__DIRECTIONS__
Set down the entries once more exactly as they were written.

__Stored items from a collection__
▬▬▬▬▬▬

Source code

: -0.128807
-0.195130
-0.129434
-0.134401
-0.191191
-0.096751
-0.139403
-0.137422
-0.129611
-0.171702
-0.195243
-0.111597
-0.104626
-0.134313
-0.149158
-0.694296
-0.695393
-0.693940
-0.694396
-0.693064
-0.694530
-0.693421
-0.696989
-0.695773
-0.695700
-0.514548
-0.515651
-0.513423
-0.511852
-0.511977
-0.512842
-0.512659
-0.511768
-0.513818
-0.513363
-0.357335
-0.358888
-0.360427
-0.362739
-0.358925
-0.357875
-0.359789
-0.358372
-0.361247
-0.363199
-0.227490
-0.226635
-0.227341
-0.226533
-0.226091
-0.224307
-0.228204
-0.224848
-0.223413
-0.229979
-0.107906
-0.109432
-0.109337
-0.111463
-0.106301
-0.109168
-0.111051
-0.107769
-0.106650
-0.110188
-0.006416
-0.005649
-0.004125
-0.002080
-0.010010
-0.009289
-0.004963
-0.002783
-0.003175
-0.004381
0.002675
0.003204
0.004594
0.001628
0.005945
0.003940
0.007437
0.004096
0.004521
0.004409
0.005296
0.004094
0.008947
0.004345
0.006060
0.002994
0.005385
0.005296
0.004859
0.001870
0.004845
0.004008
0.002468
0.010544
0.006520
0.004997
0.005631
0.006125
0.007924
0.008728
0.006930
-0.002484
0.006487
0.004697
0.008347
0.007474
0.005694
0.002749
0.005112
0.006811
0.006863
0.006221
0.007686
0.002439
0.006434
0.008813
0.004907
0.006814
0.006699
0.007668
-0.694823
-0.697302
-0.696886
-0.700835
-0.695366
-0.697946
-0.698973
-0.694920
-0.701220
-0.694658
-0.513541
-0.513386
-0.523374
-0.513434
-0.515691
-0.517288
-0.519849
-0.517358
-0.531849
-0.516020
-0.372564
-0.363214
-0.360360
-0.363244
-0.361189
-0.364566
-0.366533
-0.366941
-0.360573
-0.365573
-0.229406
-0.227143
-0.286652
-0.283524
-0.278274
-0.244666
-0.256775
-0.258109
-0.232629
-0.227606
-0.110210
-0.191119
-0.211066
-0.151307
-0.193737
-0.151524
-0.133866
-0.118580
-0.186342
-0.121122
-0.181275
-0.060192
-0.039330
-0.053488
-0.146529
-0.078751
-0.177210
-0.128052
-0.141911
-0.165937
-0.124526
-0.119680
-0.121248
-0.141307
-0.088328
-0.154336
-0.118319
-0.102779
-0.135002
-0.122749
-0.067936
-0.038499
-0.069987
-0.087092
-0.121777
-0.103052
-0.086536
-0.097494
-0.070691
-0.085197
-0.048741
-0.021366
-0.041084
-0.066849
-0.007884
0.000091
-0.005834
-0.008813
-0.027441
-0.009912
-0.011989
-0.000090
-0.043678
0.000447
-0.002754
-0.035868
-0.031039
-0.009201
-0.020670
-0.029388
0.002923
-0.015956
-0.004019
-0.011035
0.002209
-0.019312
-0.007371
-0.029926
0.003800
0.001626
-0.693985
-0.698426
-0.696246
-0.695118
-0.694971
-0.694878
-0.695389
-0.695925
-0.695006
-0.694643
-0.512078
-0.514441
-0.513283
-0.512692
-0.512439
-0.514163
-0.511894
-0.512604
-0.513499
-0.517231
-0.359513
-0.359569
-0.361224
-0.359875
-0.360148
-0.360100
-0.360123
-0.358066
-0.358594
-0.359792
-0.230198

▬▬▬▬▬▬

__SOLVED EXERCISE__
Source code

: -0.128807
-0.195130
-0.129434
-0.134401
-0.191191
-0.096751
-0.139403
-0.137422
-0.129611
-0.171702
-0.195243
-0.111597
-0.104626
-0.134313
-0.149158
-0.694296
-0.695393
-0.693940
-0.694396
-0.693064
-0.694530
-0.693421
-0.696989
-0.695773
-0.695700
-0.514548
-0.515651
-0.513423
-0.511852
-0.511977
-0.512842
-0.512659
-0.511768
-0.513818
-0.513363
-0.357335
-0.358888
-0.360427
-0.362739
-0.358925
-0.357875
-0.359789
-0.358372
-0.361247
-0.363199
-0.227490
-0.226635
-0.227341
-0.226533
-0.226091
-0.224307
-0.228204
-0.224848
-0.223413
-0.229979
-0.107906
-0.109432
-0.109337
-0.111463
-0.106301
-0.109168
-0.111051
-0.107769
-0.106650
-0.110188
-0.006416
-0.005649
-0.004125
-0.002080
-0.010010
-0.009289
-0.004963
-0.002783
-0.003175
-0.004381
0.002675
0.003204
0.004594
0.001628
0.005945
0.003940
0.007437
0.004096
0.004521
0.004409
0.005296
0.004094
0.008947
0.004345
0.006060
0.002994
0.005385
0.005296
0.004859
0.001870
0.004845
0.004008
0.002468
0.010544
0.006520
0.004997
0.005631
0.006125
0.007924
0.008728
0.006930
-0.002484
0.006487
0.004697
0.008347
0.007474
0.005694
0.002749
0.005112
0.006811
0.006863
0.006221
0.007686
0.002439
0.006434
0.008813
0.004907
0.006814
0.006699
0.007668
-0.694823
-0.697302
-0.696886
-0.700835
-0.695366
-0.697946
-0.698973
-0.694920
-0.701220
-0.694658
-0.513541
-0.513386
-0.523374
-0.513434
-0.515691
-0.517288
-0.519849
-0.517358
-0.531849
-0.516020
-0.372564
-0.363214
-0.360360
-0.363244
-0.361189
-0.364566
-0.366533
-0.366941
-0.360573
-0.365573
-0.229406
-0.227143
-0.286652
-0.283524
-0.278274
-0.244666
-0.256775
-0.258109
-0.232629
-0.227606
-0.110210
-0.191119
-0.211066
-0.151307
-0.193737
-0.151524
-0.133866
-0.118580
-0.186342
-0.121122
-0.181275
-0.060192
-0.039330
-0.053488
-0.146529
-0.078751
-0.177210
-0.128052
-0.141911
-0.165937
-0.124526
-0.119680
-0.121248
-0.141307
-0.088328
-0.154336
-0.118319
-0.102779
-0.135002
-0.122749
-0.067936
-0.038499
-0.069987
-0.087092
-0.121777
-0.103052
-0.086536
-0.097494
-0.070691
-0.085197
-0.048741
-0.021366
-0.041084
-0.066849
-0.007884
0.000091
-0.005834
-0.008813
-0.027441
-0.009912
-0.011989
-0.000090
-0.043678
0.000447
-0.002754
-0.035868
-0.031039
-0.009201
-0.020670
-0.029388
0.002923
-0.015956
-0.004019
-0.011035
0.002209
-0.019312
-0.007371
-0.029926
0.003800
0.001626
-0.693985
-0.698426
-0.696246
-0.695118
-0.694971
-0.694878
-0.695389
-0.695925
-0.695006
-0.694643
-0.512078
-0.514441
-0.513283
-0.512692
-0.512439
-0.514163
-0.511894
-0.512604
-0.513499
-0.517231
-0.359513
-0.359569
-0.361224
-0.359875
-0.360148
-0.360100
-0.360123
-0.358066
-0.358594
-0.359792
-0.230198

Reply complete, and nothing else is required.